Go through the entries below and tally each line holding the string "tabularnewline". Return the number only.
======== RECORDED INFORMATION
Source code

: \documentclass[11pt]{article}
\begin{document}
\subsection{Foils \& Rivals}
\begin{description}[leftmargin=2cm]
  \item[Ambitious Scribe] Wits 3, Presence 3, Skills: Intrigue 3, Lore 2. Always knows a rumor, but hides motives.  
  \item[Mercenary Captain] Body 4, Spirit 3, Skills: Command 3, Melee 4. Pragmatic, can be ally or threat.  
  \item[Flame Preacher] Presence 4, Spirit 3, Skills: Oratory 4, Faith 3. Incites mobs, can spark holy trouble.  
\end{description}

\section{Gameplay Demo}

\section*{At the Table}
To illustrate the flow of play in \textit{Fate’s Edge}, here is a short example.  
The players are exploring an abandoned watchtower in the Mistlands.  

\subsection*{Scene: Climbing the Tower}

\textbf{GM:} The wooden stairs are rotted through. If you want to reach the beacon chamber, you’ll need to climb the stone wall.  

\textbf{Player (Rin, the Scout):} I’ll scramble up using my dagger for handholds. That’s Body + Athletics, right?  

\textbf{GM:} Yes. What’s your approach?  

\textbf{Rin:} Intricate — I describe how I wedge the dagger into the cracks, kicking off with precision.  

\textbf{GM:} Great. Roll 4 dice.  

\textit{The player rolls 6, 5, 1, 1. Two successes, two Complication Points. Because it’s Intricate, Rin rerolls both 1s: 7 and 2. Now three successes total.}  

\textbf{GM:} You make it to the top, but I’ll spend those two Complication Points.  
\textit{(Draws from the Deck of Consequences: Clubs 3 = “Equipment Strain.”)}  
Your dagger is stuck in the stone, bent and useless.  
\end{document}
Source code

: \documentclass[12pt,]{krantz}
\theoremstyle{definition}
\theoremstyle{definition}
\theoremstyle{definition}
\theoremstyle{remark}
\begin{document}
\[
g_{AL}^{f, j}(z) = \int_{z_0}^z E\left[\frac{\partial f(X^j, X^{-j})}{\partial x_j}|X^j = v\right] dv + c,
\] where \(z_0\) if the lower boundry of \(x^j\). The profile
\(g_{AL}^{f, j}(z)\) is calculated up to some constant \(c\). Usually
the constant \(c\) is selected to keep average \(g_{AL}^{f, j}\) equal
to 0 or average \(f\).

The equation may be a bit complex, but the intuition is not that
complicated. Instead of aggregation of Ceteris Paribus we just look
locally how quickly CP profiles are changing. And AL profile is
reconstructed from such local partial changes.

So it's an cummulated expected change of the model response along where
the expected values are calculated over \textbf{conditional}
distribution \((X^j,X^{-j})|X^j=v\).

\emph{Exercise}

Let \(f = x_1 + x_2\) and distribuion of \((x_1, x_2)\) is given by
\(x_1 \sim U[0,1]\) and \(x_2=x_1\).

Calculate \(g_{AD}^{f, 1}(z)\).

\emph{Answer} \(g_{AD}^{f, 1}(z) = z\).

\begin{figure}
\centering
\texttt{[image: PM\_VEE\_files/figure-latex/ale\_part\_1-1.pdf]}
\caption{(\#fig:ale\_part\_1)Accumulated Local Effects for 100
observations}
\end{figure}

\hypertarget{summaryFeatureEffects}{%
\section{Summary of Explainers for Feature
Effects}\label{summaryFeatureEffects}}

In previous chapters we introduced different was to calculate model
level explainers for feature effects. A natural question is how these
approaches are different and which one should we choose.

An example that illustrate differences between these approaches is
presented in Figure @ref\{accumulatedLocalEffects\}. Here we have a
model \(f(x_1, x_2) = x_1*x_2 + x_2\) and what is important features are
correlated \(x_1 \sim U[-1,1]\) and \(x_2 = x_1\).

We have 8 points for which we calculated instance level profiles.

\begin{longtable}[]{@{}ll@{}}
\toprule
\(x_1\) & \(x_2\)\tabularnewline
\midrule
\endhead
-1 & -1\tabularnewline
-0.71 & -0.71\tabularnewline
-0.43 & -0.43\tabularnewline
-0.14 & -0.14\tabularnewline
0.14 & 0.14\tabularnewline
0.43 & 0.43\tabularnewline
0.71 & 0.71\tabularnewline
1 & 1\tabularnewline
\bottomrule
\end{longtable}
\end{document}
================
> _ANSWER SPACE_: 9